Anyone know the email you can contact AL with a refund query. They issued a refund and I have no idea how they worked it out. I've tried repeatedly to get through on the phone but I give up after 10-15mins on hold. Funny enough they emailed me details of the refund but no details on how I can email them back. Reply didn't work as its from an automated emailer. 

I guess I could write them a letter...


----------



## PM1234 (21 Feb 2007)

Their helpdesk address is requests@aerlingus.com unless it is no longer in use. 

Unsure if they will respond directly to a refund query but they should be able to point you in the right direction?


----------



## aircobra19 (21 Feb 2007)

PM1234 said:


> Their helpdesk address is requests@aerlingus.com unless it is no longer in use.
> 
> Unsure if they will respond directly to a refund query but they should be able to point you in the right direction?

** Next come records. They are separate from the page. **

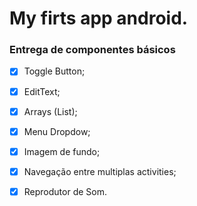 # My firts app android.

### Entrega de componentes básicos

- [x] Toggle Button;
- [x] EditText;
- [x] Arrays (List);
- [x] Menu Dropdow;
- [x] Imagem de fundo;
- [x] Navegação entre multiplas activities;
- [x] Reprodutor de Som.

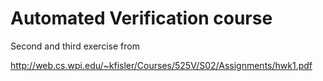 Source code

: # Automated Verification course

Second and third exercise from

http://web.cs.wpi.edu/~kfisler/Courses/525V/S02/Assignments/hwk1.pdf

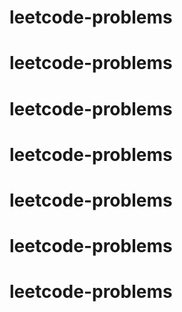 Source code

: # leetcode-problems
# leetcode-problems
# leetcode-problems
# leetcode-problems
# leetcode-problems
# leetcode-problems
# leetcode-problems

Thats the address thats bouncing for me.


----------



## PM1234 (21 Feb 2007)

This is all I can find from their website which I'm sure you have - Ireland Tel: 0818 365 044

Unless you're lucky enough to be a gold circle member? Email - goldcircle@aerlingus.com


----------



## Marconi2012 (21 Feb 2007)

I know a friend at work who actually brought the airline to Small Claims Court for a similar underpayment. Not alone did she get calls from top execs. in the company (incl. their direct line numbers), but i think she also ended up with triple the amount due! So well worth the effort- think it's 12 euro to submit a claim and you can include that cosr in your claim. 

 and i see claimants can apply online. A lot better than hanging on and on on that 0818 number the airline has! www.courts.ie

I see you have to make claim to the Small Claims Court office in area which airline has HQ etc- so Swords.
http://www.courts.ie/offices.nsf/ba...b0cbfff41370094980256e450050b9b8?OpenDocument


----------



## aircobra19 (21 Feb 2007)

I don't know if they underpaid or not, I want to clarify their figures with them thats all. I had no response on that number.


----------